A silence had settled between us. He alone could answer the strong emotion of a son discovering, at last, paternal love.
It was Isaac himself who broke this silence. I do not know whether he was smiling, but the tone of his voice resounded with a recovered serenity.
- “All that I have told you of my father, it is through my mother that I discovered and understood it. My tent was rarely far from hers, and I loved, of course, to come and savor her delicious cakes. My father loved meat, which calls for the sacrifice of beasts: his favorite dish was veal in cream, as everyone knows…; my mother loved animals too much to sacrifice them to her appetite.”
- “Was your mother as beautiful and impressive in her old age?”

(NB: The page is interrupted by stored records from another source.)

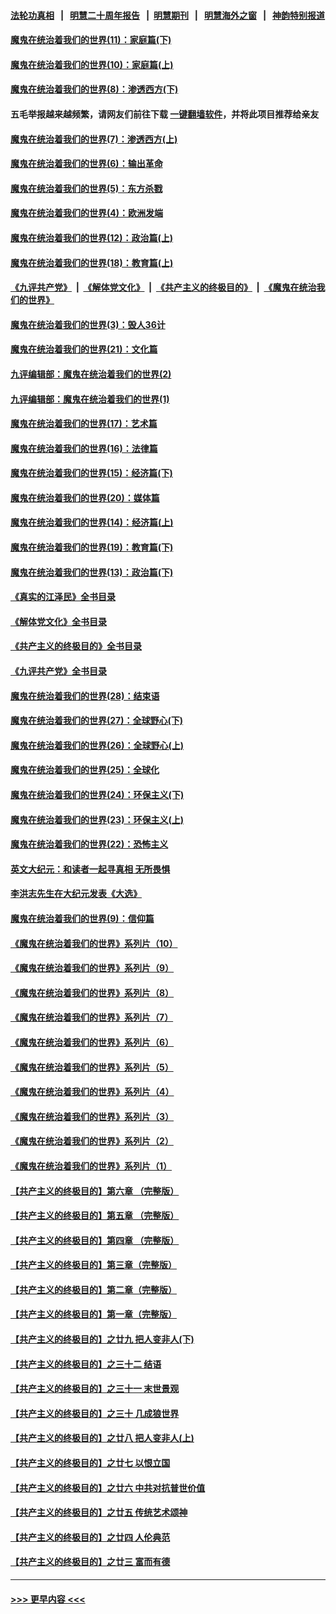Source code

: #### [法轮功真相](https://github.com/gfw-breaker/truth/blob/master/README.md?t=0) &nbsp;&nbsp;|&nbsp;&nbsp; [明慧二十周年报告](https://github.com/gfw-breaker/mh-reports/blob/master/README.md?t=0) &nbsp;&nbsp;|&nbsp;&nbsp;[明慧期刊](https://github.com/gfw-breaker/mh-qikan) &nbsp;&nbsp;|&nbsp;&nbsp; [明慧海外之窗](https://github.com/gfw-breaker/mh-news/blob/master/README.md?t=0) &nbsp;&nbsp;|&nbsp;&nbsp; [神韵特别报道](https://github.com/gfw-breaker/mh-news/blob/master/shenyun.md?t=0)
#### [魔鬼在统治着我们的世界(11)：家庭篇(下)](../pages/nsc422/n10440961.md?t=12030001) 
#### [魔鬼在统治着我们的世界(10)：家庭篇(上)](../pages/nsc422/n10435448.md?t=12030001) 
#### [魔鬼在统治着我们的世界(8)：渗透西方(下)](../pages/nsc422/n10429603.md?t=12030001) 
#### 五毛举报越来越频繁，请网友们前往下载 [一键翻墙软件](https://github.com/gfw-breaker/ssr-accounts)，并将此项目推荐给亲友
#### [魔鬼在统治着我们的世界(7)：渗透西方(上)](../pages/nsc422/n10426013.md?t=12030001) 
#### [魔鬼在统治着我们的世界(6)：输出革命](../pages/nsc422/n10421536.md?t=12030001) 
#### [魔鬼在统治着我们的世界(5)：东方杀戮](../pages/nsc422/n10417707.md?t=12030001) 
#### [魔鬼在统治着我们的世界(4)：欧洲发端](../pages/nsc422/n10414890.md?t=12030001) 
#### [魔鬼在统治着我们的世界(12)：政治篇(上)](../pages/nsc422/n10444576.md?t=12030001) 
#### [魔鬼在统治着我们的世界(18)：教育篇(上)](../pages/nsc422/n10526970.md?t=12030001) 
#### [《九评共产党》](https://github.com/begood0513/9ping.md/blob/master/README.md) &nbsp;|&nbsp; [《解体党文化》](../../../../jtdwh.md/blob/master/README.md)  &nbsp;|&nbsp; [《共产主义的终极目的》](../../../../gczydzjmd.md/blob/master/README.md) &nbsp;|&nbsp; [《魔鬼在统治我们的世界》](../../../../mgztzwmdsj.md/blob/master/README.md) 
#### [魔鬼在统治着我们的世界(3)：毁人36计](../pages/nsc422/n10411583.md?t=12030001) 
#### [魔鬼在统治着我们的世界(21)：文化篇](../pages/nsc422/n10597706.md?t=12030001) 
#### [九评编辑部：魔鬼在统治着我们的世界(2)](../pages/nsc422/n10410036.md?t=12030001) 
#### [九评编辑部：魔鬼在统治着我们的世界(1)](../pages/nsc422/n10406825.md?t=12030001) 
#### [魔鬼在统治着我们的世界(17)：艺术篇](../pages/nsc422/n10499093.md?t=12030001) 
#### [魔鬼在统治着我们的世界(16)：法律篇](../pages/nsc422/n10485969.md?t=12030001) 
#### [魔鬼在统治着我们的世界(15)：经济篇(下)](../pages/nsc422/n10469975.md?t=12030001) 
#### [魔鬼在统治着我们的世界(20)：媒体篇](../pages/nsc422/n10586579.md?t=12030001) 
#### [魔鬼在统治着我们的世界(14)：经济篇(上)](../pages/nsc422/n10457370.md?t=12030001) 
#### [魔鬼在统治着我们的世界(19)：教育篇(下)](../pages/nsc422/n10564808.md?t=12030001) 
#### [魔鬼在统治着我们的世界(13)：政治篇(下)](../pages/nsc422/n10448270.md?t=12030001) 
#### [《真实的江泽民》全书目录](../pages/nsc422/n13721399.md?t=12030001) 
#### [《解体党文化》全书目录](../pages/nsc422/n13721157.md?t=12030001) 
#### [《共产主义的终极目的》全书目录](../pages/nsc422/n13721048.md?t=12030001) 
#### [《九评共产党》全书目录](../pages/nsc422/n13708085.md?t=12030001) 
#### [魔鬼在统治着我们的世界(28)：结束语](../pages/nsc422/n10936246.md?t=12030001) 
#### [魔鬼在统治着我们的世界(27)：全球野心(下)](../pages/nsc422/n10928319.md?t=12030001) 
#### [魔鬼在统治着我们的世界(26)：全球野心(上)](../pages/nsc422/n10900318.md?t=12030001) 
#### [魔鬼在统治着我们的世界(25)：全球化](../pages/nsc422/n10788205.md?t=12030001) 
#### [魔鬼在统治着我们的世界(24)：环保主义(下)](../pages/nsc422/n10695307.md?t=12030001) 
#### [魔鬼在统治着我们的世界(23)：环保主义(上)](../pages/nsc422/n10688613.md?t=12030001) 
#### [魔鬼在统治着我们的世界(22)：恐怖主义](../pages/nsc422/n10614727.md?t=12030001) 
#### [英文大纪元：和读者一起寻真相 无所畏惧](../pages/nsc422/n12542027.md?t=12030001) 
#### [李洪志先生在大纪元发表《大选》](../pages/nsc422/n12534746.md?t=12030001) 
#### [魔鬼在统治着我们的世界(9)：信仰篇](../pages/nsc422/n10432159.md?t=12030001) 
#### [《魔鬼在统治着我们的世界》系列片（10）](../pages/nsc422/n12292670.md?t=12030001) 
#### [《魔鬼在统治着我们的世界》系列片（9）](../pages/nsc422/n12290859.md?t=12030001) 
#### [《魔鬼在统治着我们的世界》系列片（8）](../pages/nsc422/n12287445.md?t=12030001) 
#### [《魔鬼在统治着我们的世界》系列片（7）](../pages/nsc422/n12283425.md?t=12030001) 
#### [《魔鬼在统治着我们的世界》系列片（6）](../pages/nsc422/n12282314.md?t=12030001) 
#### [《魔鬼在统治着我们的世界》系列片（5）](../pages/nsc422/n12281419.md?t=12030001) 
#### [《魔鬼在统治着我们的世界》系列片（4）](../pages/nsc422/n12274024.md?t=12030001) 
#### [《魔鬼在统治着我们的世界》系列片（3）](../pages/nsc422/n12271322.md?t=12030001) 
#### [《魔鬼在统治着我们的世界》系列片（2）](../pages/nsc422/n12269049.md?t=12030001) 
#### [《魔鬼在统治着我们的世界》系列片（1）](../pages/nsc422/n12267575.md?t=12030001) 
#### [【共产主义的终极目的】第六章 （完整版）](../pages/nsc422/n11428913.md?t=12030001) 
#### [【共产主义的终极目的】第五章 （完整版）](../pages/nsc422/n11428912.md?t=12030001) 
#### [【共产主义的终极目的】第四章 （完整版）](../pages/nsc422/n11428907.md?t=12030001) 
#### [【共产主义的终极目的】第三章（完整版）](../pages/nsc422/n11428848.md?t=12030001) 
#### [【共产主义的终极目的】第二章（完整版）](../pages/nsc422/n11428831.md?t=12030001) 
#### [【共产主义的终极目的】第一章（完整版）](../pages/nsc422/n11417651.md?t=12030001) 
#### [【共产主义的终极目的】之廿九 把人变非人(下)](../pages/nsc422/n11344140.md?t=12030001) 
#### [【共产主义的终极目的】之三十二 结语](../pages/nsc422/n11360535.md?t=12030001) 
#### [【共产主义的终极目的】之三十一 末世景观](../pages/nsc422/n11351129.md?t=12030001) 
#### [【共产主义的终极目的】之三十 几成狼世界](../pages/nsc422/n11348280.md?t=12030001) 
#### [【共产主义的终极目的】之廿八 把人变非人(上)](../pages/nsc422/n11340492.md?t=12030001) 
#### [【共产主义的终极目的】之廿七 以恨立国](../pages/nsc422/n11336944.md?t=12030001) 
#### [【共产主义的终极目的】之廿六 中共对抗普世价值](../pages/nsc422/n11324785.md?t=12030001) 
#### [【共产主义的终极目的】之廿五 传统艺术颂神](../pages/nsc422/n11296396.md?t=12030001) 
#### [【共产主义的终极目的】之廿四 人伦典范](../pages/nsc422/n11296397.md?t=12030001) 
#### [【共产主义的终极目的】之廿三 富而有德](../pages/nsc422/n11283598.md?t=12030001) 

----
#### [ >>> 更早内容 <<< ](../indexes/nsc422-earlier.md)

- “Impressive, I do not know. I would say rather luminous. Her presence alone illuminated those who surrounded her. Her voice was gentle, but each word stood out and burst with meaning even for the most forbidding ears. I loved to hear her and above all to listen to her. She told me that each one finds his place in this world if he knows how to adapt it to his capacities, that my father was a hero, a conqueror, dominated by impatience and anxiety. — ‘Never seek to imitate him, for you are reflection and benevolence,’ she told me; — ‘except that in you, this benevolence can be ironic or manipulative.’ I did not always grasp the meaning or the virtue of my mother’s words, but when they rise again in my memory, as now, at the moment when I speak to you, they smile upon me.”
- “Did your mother Sarah believe in the voice, this God…?”
At the moment I pronounced this last word, the communication abruptly broke off…
I hope to be able to make contact again, but I shall have to watch my vocabulary more attentively.